Elizabeth is Missing

Maud’s (Glenda Jackson) best friend Elizabeth (Maggie Steed) has disappeared, but as she tries to solve the mystery, dementia threatens to erase all the clues, giving the search a poignant urgency.

Poster

An intriguing premise that made me think a bit about Memento (2000). But ELIZABETH IS MISSING is nowhere near as deep and complex as that movie. ELIZABETH IS MISSING is charming and low key and doesn’t really reach the level of intensity or suspense that it needed to be to be a great movie. Glenda Jackson is brilliant as Maud, but the pace of the story is so slow that there are times I wished that it would just get on with it. It’s definitely not an action movie! There’s a genuine mystery in this story that is tracked through flashbacks that Maud experiences, triggered by events in the present. It’s categorisation as a thriller by some services is really pulling a long bow.
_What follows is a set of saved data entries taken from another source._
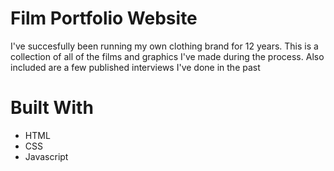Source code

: # Film Portfolio Website
I've succesfully been running my own clothing brand for 12 years. This is a collection of all of the films and graphics I've made during the process. Also included are a few published interviews I've done in the past

# Built With
* HTML
* CSS
* Javascript
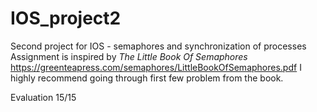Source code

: # IOS_project2

Second project for IOS - semaphores and synchronization of processes
Assignment is inspired by *The Little Book Of Semaphores* https://greenteapress.com/semaphores/LittleBookOfSemaphores.pdf
I highly recommend going through first few problem from the book.

Evaluation 15/15

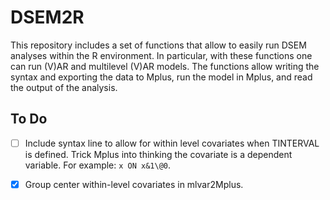 # DSEM2R

This repository includes a set of functions that allow to easily run DSEM analyses within the R environment. In particular, with these functions one can run (V)AR and multilevel (V)AR models. The functions allow writing the syntax and exporting the data to Mplus, run the model in Mplus, and read the output of the analysis.

## To Do

- [ ] Include syntax line to allow for within level covariates when TINTERVAL is defined. Trick Mplus into thinking the covariate is a dependent variable. For example: `x ON x&1\@0`.
- [x] Group center within-level covariates in mlvar2Mplus.

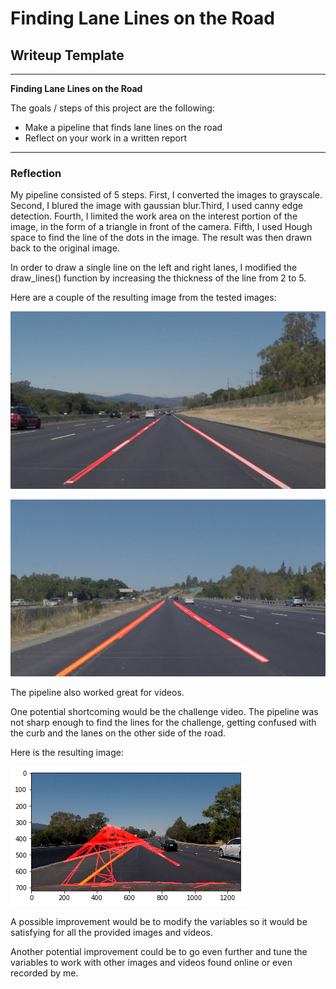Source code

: # **Finding Lane Lines on the Road** 

## Writeup Template

---

**Finding Lane Lines on the Road**

The goals / steps of this project are the following:
* Make a pipeline that finds lane lines on the road
* Reflect on your work in a written report


[//]: # (Image References)

[image1]: ./output/solidWhiteRight_output.jpg "White line"
[image2]: ./output/solidYellowLeft_output.jpg "Yellow line"
[image3]: ./test_videos_output/challenge_output.png "Challenge video"
---

### Reflection

My pipeline consisted of 5 steps. First, I converted the images to grayscale. Second, I blured the image with gaussian blur.Third, I used canny edge detection. Fourth, I limited the work area on the interest portion of the image, in the form of a triangle in front of the camera. Fifth, I used Hough space to find the line of the dots in the image. The result was then drawn back to the original image.

In order to draw a single line on the left and right lanes, I modified the draw_lines() function by increasing the thickness of the line from 2 to 5.

Here are a couple of the resulting image from the tested images: 

![alt text][image1]

![alt text][image2]

The pipeline also worked great for videos.


One potential shortcoming would be the challenge video. The pipeline was not sharp enough to find the lines for the challenge, getting confused with the curb and the lanes on the other side of the road.

Here is the resulting image:

![alt text][image3]


A possible improvement would be to modify the variables so it would be satisfying for all the provided images and videos.

Another potential improvement could be to go even further and tune the variables to work with other images and videos found online or even recorded by me.
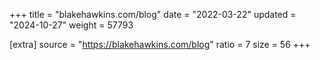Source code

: +++
title = "blakehawkins.com/blog"
date = "2022-03-22"
updated = "2024-10-27"
weight = 57793

[extra]
source = "https://blakehawkins.com/blog"
ratio = 7
size = 56
+++
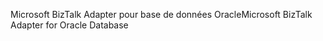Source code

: <span data-ttu-id="b52cd-101">Microsoft BizTalk Adapter pour base de données Oracle</span><span class="sxs-lookup"><span data-stu-id="b52cd-101">Microsoft BizTalk Adapter for Oracle Database</span></span>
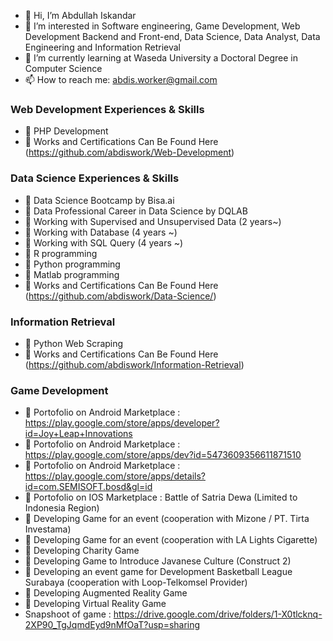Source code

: - 👋 Hi, I’m Abdullah Iskandar
- 👀 I’m interested in Software engineering, Game Development, Web Development Backend and Front-end, Data Science, Data Analyst, Data Engineering and Information Retrieval
- 🌱 I’m currently learning at Waseda University a Doctoral Degree in Computer Science
- 📫 How to reach me: abdis.worker@gmail.com

###  Web Development Experiences & Skills
- 💼 PHP Development
- 👀 Works and Certifications Can Be Found Here (https://github.com/abdiswork/Web-Development)

###  Data Science Experiences & Skills
- 💼 Data Science Bootcamp by Bisa.ai
- 💼 Data Professional Career in Data Science by DQLAB
- 💼 Working with Supervised and Unsupervised Data (2 years~)
- 💼 Working with Database (4 years ~)
- 💼 Working with SQL Query (4 years ~)
- 📖 R programming
- 📖 Python programming
- 📖 Matlab programming
- 👀 Works and Certifications Can Be Found Here (https://github.com/abdiswork/Data-Science/) 

###  Information Retrieval
- 💼 Python Web Scraping
- 👀 Works and Certifications Can Be Found Here (https://github.com/abdiswork/Information-Retrieval)


###  Game Development
- 💼 Portofolio on Android Marketplace : https://play.google.com/store/apps/developer?id=Joy+Leap+Innovations
- 💼 Portofolio on Android Marketplace : https://play.google.com/store/apps/dev?id=5473609356611871510
- 💼 Portofolio on Android Marketplace : https://play.google.com/store/apps/details?id=com.SEMISOFT.bosd&gl=id
- 💼 Portofolio on IOS Marketplace : Battle of Satria Dewa (Limited to Indonesia Region)
- 💼 Developing Game for an event (cooperation with Mizone / PT. Tirta Investama)
- 💼 Developing Game for an event (cooperation with LA Lights Cigarette)
- 💼 Developing Charity Game
- 💼 Developing Game to Introduce Javanese Culture (Construct 2)
- 💼 Developing an event game for Development Basketball League Surabaya (cooperation with Loop-Telkomsel Provider)
- 💼 Developing Augmented Reality Game
- 💼 Developing Virtual Reality Game
- Snapshoot of game : https://drive.google.com/drive/folders/1-X0tlcknq-2XP90_TgJqmdEyd9nMfOaT?usp=sharing

<!--- Thank You --->
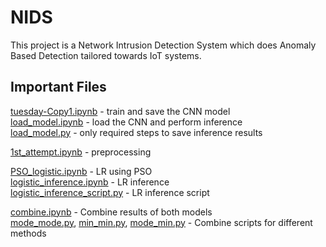 # NIDS

This project is a Network Intrusion Detection System which does Anomaly Based Detection tailored towards IoT systems.


## Important Files

[tuesday-Copy1.ipynb](tuesday-Copy1.ipynb) -  train and save the CNN model\
[load_model.ipynb](load_model.ipynb) - load the CNN and perform inference\
[load_model.py](load_model.py) - only required steps to save inference results

[1st_attempt.ipynb](final/1st_attempt.ipynb) - preprocessing

[PSO_logistic.ipynb](final/PSO_logistic.ipynb) - LR using PSO\
[logistic_inference.ipynb](final/logistic_inference.ipynb) - LR inference\
[logistic_inference_script.py](final/logistic_inference_script.py) - LR inference script

[combine.ipynb](final/combine.ipynb) - Combine results of both models\
[mode_mode.py](final/mode_mode.py), [min_min.py](final/min_min.py), [mode_min.py](final/mode_min.py) - Combine scripts for different methods

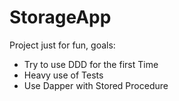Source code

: # StorageApp
Project just for fun, goals:
- Try to use DDD for the first Time
- Heavy use of Tests
- Use Dapper with Stored Procedure 
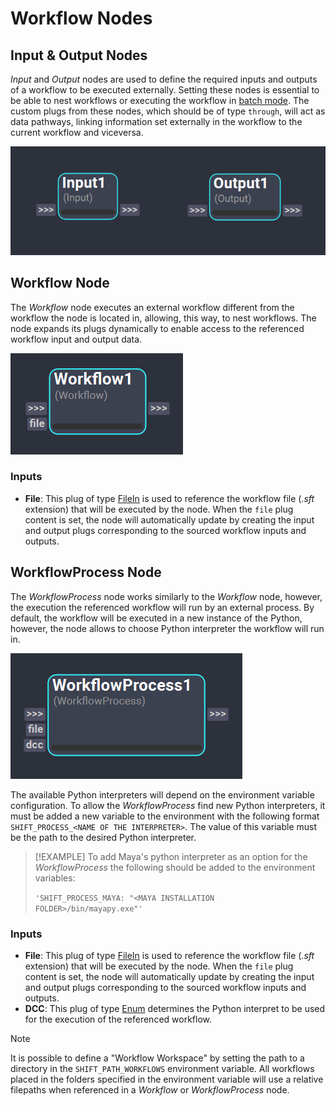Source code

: # Workflow Nodes


## Input & Output Nodes
*Input* and *Output* nodes are used to define the required inputs and outputs of a workflow to be executed externally. Setting these nodes is essential to be able to nest workflows or executing the workflow in [batch mode](../../getting_started/basics/batch.md). The custom plugs from these nodes,  which should be of type `through`, will act as data pathways, linking information set externally in the workflow to the current workflow and viceversa. 

![Workflow Node](../../images/nodes/Input_outputNodes.png) 

## Workflow Node
The *Workflow* node executes an external workflow different from the workflow the node is located in, allowing, this way, to nest workflows. The node expands its plugs dynamically to enable access to the referenced workflow input and output data.

![Workflow Node](../../images/nodes/workflow.png) 

### Inputs

- **File**: This plug of type [FileIn](../nodes/#plugs) is used to reference the workflow file (*.sft* extension) that will be executed by the node. When the `file` plug content is set, the node will automatically update by creating the input and output plugs corresponding to the sourced workflow inputs and outputs.

## WorkflowProcess Node

The *WorkflowProcess* node works similarly to the *Workflow* node, however, the execution the referenced workflow will run by an external process. By default, the workflow will be executed in a new instance of the Python, however, the node allows to choose Python interpreter the workflow will run in. 

![WorkflowProcess Node](../../images/nodes/workflow_process.png)

The available Python interpreters will depend on the environment variable configuration. To allow the *WorkflowProcess* find new Python interpreters, it must be added a new variable to the environment with the following format `SHIFT_PROCESS_<NAME OF THE INTERPRETER>`. The value of this variable must be the path to the desired Python interpreter.

>[!EXAMPLE]
> To add Maya's python interpreter as an option for the *WorkflowProcess* the following should be added to the environment variables:
> 
>`'SHIFT_PROCESS_MAYA: "<MAYA INSTALLATION FOLDER>/bin/mayapy.exe"'`

### Inputs
- **File**: This plug of type [FileIn](../nodes/#plugs) is used to reference the workflow file (*.sft* extension) that will be executed by the node. When the `file` plug content is set, the node will automatically update by creating the input and output plugs corresponding to the sourced workflow inputs and outputs.
- **DCC**: This plug of type [Enum](../nodes/#plugs) determines the Python interpret to be used for the execution of the referenced workflow.

>[!NOTE]
> It is possible to define a "Workflow Workspace" by setting the path to a directory in the `SHIFT_PATH_WORKFLOWS` environment variable. All workflows placed in the folders specified in the environment variable will use a relative filepaths when referenced in a *Workflow* or *WorkflowProcess* node. 

<!-- ### Examples

This section is reserved to an example video of how to use the Python Script node.

 -->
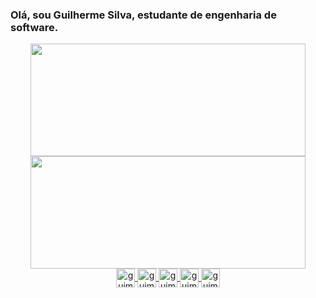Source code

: ### Olá, sou Guilherme Silva, estudante de engenharia de software.

<div align="center">
  <a href="https://github.com/guime33">
  <img height="180em" width="440px" src="https://github-readme-stats.vercel.app/api?username=guime33&show_icons=true&theme=dark&include_all_commits=true&count_private=true"/>
  <img height="180em" width="440px" src="https://github-readme-stats.vercel.app/api/top-langs/?username=guime33&layout=compact&langs_count=7&theme=dark"/>
</div>
  <div align="center">
    <img align="center" alt="guime33-HTML" height="30"  src="https://img.shields.io/badge/-HTML5-333333?style=flat&logo=HTML5">
    <img align="center" alt="guime33-CSS" height="30"  src="https://img.shields.io/badge/-CSS-333333?style=flat&logo=CSS3&logoColor=1572B6">
    <img align="center" alt="guime33-Js" height="30"  src="https://img.shields.io/badge/-JavaScript-333333?style=flat&logo=javascript">
    <img align="center" alt="guime33-git" height="30"  src="https://img.shields.io/badge/-Git-333333?style=flat&logo=git">
    <img align="center" alt="guime33-github" height="30"  src="https://img.shields.io/badge/-GitHub-333333?style=flat&logo=github">
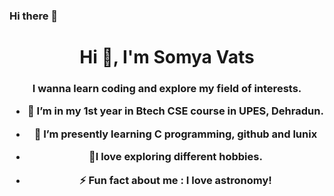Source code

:### Hi there 👋

<h1 align="center">Hi 👋, I'm Somya Vats</h1>
<h3 align="center">  I wanna learn coding and explore my field of interests.
 
- 🔭 I’m in my 1st year in Btech CSE course in UPES, Dehradun.
- 🌱 I’m presently learning  C programming, github and lunix
- 💬I love exploring different hobbies.
 
- ⚡ Fun fact about me :  I love astronomy!
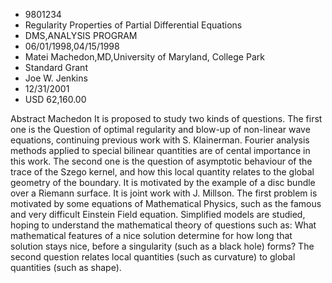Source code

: 
* 9801234
* Regularity Properties of Partial Differential Equations
* DMS,ANALYSIS PROGRAM
* 06/01/1998,04/15/1998
* Matei Machedon,MD,University of Maryland, College Park
* Standard Grant
* Joe W. Jenkins
* 12/31/2001
* USD 62,160.00

Abstract Machedon It is proposed to study two kinds of questions. The first one
is the Question of optimal regularity and blow-up of non-linear wave equations,
continuing previous work with S. Klainerman. Fourier analysis methods applied to
special bilinear quantities are of cental importance in this work. The second
one is the question of asymptotic behaviour of the trace of the Szego kernel,
and how this local quantity relates to the global geometry of the boundary. It
is motivated by the example of a disc bundle over a Riemann surface. It is joint
work with J. Millson. The first problem is motivated by some equations of
Mathematical Physics, such as the famous and very difficult Einstein Field
equation. Simplified models are studied, hoping to understand the mathematical
theory of questions such as: What mathematical features of a nice solution
determine for how long that solution stays nice, before a singularity (such as a
black hole) forms? The second question relates local quantities (such as
curvature) to global quantities (such as shape).
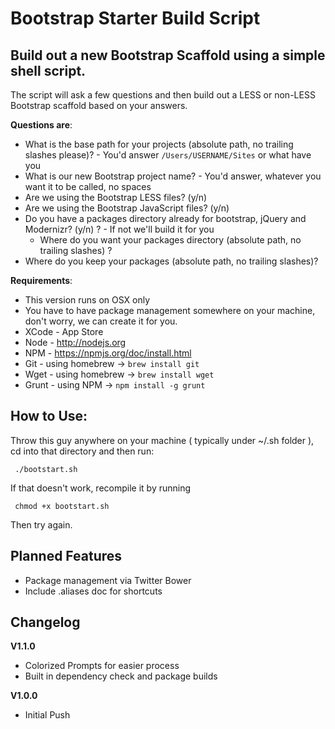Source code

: Bootstrap Starter Build Script
=======================

## Build out a new Bootstrap Scaffold using a simple shell script.

The script will ask a few questions and then build out a LESS or non-LESS Bootstrap scaffold based on your answers.

**Questions are**:

*    What is the base path for your projects (absolute path, no trailing slashes please)? - You'd answer `/Users/USERNAME/Sites` or what have you
*    What is our new Bootstrap project name? - You'd answer, whatever you want it to be called, no spaces
*    Are we using the Bootstrap LESS files? (y/n)
*    Are we using the Bootstrap JavaScript files? (y/n)
*    Do you have a packages directory already for bootstrap, jQuery and Modernizr? (y/n) ?  - If not we'll build it for you
	 *    Where do you want your packages directory (absolute path, no trailing slashes) ?
*    Where do you keep your packages (absolute path, no trailing slashes)?

**Requirements**:

*    This version runs on OSX only
*    You have to have package management somewhere on your machine, don't worry, we can create it for you.
*    XCode - App Store
*    Node - http://nodejs.org
*    NPM - https://npmjs.org/doc/install.html
*    Git - using homebrew -> `brew install git`
*    Wget - using homebrew -> `brew install wget`
*    Grunt - using NPM -> `npm install -g grunt`

**How to Use**:
---
Throw this guy anywhere on your machine ( typically under ~/.sh folder ), cd into that directory and then run:

     ./bootstart.sh

 If that doesn't work, recompile it by running 

     chmod +x bootstart.sh

Then try again.

## Planned Features

*    Package management via Twitter Bower
*    Include .aliases doc for shortcuts

## Changelog

**V1.1.0**

*    Colorized Prompts for easier process
*    Built in dependency check and package builds

**V1.0.0**

*    Initial Push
It does, however, provoke some thinking about the frustration experienced by those suffering from dementia, the loss of identity, the reduction in agency, the ability to empathise with others, and the bias we may have toward not believing what they might be trying to tell us. It’s worth watching if only to increase our understanding of this horrendous disease.

Rating: 3.5 out of 5.

In Australia, you can watch “Elizabeth Is Missing” streaming on BINGE. In other countries, please check your local streaming services.